Foto: Jeremy Miller/BRC via AP

Doch die Schatzinsel Bougainville sitzt auf reichen Rohstoffvorkommen. Diese sind Segen und Fluch zugleich. In der seit drei Jahrzehnten stillstehenden Panguna-Mine lagert eines der reichsten Kupfer- und Goldvorkommen der Welt. Schon Papua-Neuguinea hatte mit Panguna seine Unabhängigkeit von Australien finanziert. 45 Prozent der Exporte, 17 Prozent der Steuereinnahmen und zwölf Prozent des Bruttoinlandsprodukts wurden damals durch die Mine gesichert.

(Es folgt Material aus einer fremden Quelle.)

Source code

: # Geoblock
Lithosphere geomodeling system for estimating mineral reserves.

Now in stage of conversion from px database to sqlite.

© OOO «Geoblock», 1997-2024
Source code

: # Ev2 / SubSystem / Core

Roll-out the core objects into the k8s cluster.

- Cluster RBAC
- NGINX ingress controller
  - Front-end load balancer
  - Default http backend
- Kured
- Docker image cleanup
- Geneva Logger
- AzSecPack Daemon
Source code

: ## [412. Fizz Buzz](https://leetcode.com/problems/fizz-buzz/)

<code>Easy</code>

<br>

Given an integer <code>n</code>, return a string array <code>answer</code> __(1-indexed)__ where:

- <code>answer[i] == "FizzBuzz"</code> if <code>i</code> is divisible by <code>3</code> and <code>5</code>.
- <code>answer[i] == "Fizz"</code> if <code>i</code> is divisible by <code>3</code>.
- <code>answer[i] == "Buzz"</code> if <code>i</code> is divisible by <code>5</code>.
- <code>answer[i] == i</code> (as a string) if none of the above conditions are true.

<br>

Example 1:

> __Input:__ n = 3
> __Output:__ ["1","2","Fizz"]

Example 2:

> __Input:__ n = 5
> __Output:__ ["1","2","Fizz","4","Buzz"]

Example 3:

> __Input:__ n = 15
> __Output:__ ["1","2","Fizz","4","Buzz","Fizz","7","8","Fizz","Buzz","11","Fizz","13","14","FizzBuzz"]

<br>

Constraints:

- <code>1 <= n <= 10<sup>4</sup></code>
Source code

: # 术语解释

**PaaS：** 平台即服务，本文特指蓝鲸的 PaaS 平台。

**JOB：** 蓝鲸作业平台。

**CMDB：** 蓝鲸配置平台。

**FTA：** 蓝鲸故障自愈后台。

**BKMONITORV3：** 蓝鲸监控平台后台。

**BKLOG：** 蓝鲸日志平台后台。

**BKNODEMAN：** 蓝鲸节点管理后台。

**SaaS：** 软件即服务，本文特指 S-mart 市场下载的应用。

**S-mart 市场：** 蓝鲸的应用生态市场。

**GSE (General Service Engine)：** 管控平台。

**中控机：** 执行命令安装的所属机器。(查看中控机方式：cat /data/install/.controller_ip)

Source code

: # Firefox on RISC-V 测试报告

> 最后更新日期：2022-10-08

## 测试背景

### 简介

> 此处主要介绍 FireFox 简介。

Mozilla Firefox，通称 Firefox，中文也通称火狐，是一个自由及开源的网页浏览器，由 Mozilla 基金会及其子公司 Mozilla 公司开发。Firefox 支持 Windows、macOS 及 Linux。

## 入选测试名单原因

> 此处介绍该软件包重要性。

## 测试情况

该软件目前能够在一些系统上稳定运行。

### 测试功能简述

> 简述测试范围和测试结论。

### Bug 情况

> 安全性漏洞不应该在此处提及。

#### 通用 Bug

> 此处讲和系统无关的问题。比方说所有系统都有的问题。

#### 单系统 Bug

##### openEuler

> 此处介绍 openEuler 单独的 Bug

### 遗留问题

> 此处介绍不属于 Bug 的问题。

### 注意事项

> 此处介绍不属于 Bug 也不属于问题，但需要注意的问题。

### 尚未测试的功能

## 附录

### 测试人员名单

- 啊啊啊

Bougainville will sich dies zum Vorbild nehmen und den Schatz heben: "Panguna ist das Projekt, das am ehesten Bougainvilles Unabhängigkeit von Papua-Neuguinea finanzieren kann", erklärte der Bergbauminister und Vizepräsident der Region, Raymond Masono, noch während des Referendums. Sechzig Prozent der Anteile will Bougainville für sich und darüber hinaus alleine über die Bergbaulizenzen bestimmen.

Bougainville könnte schon bald der jüngste Staat der Welt sein.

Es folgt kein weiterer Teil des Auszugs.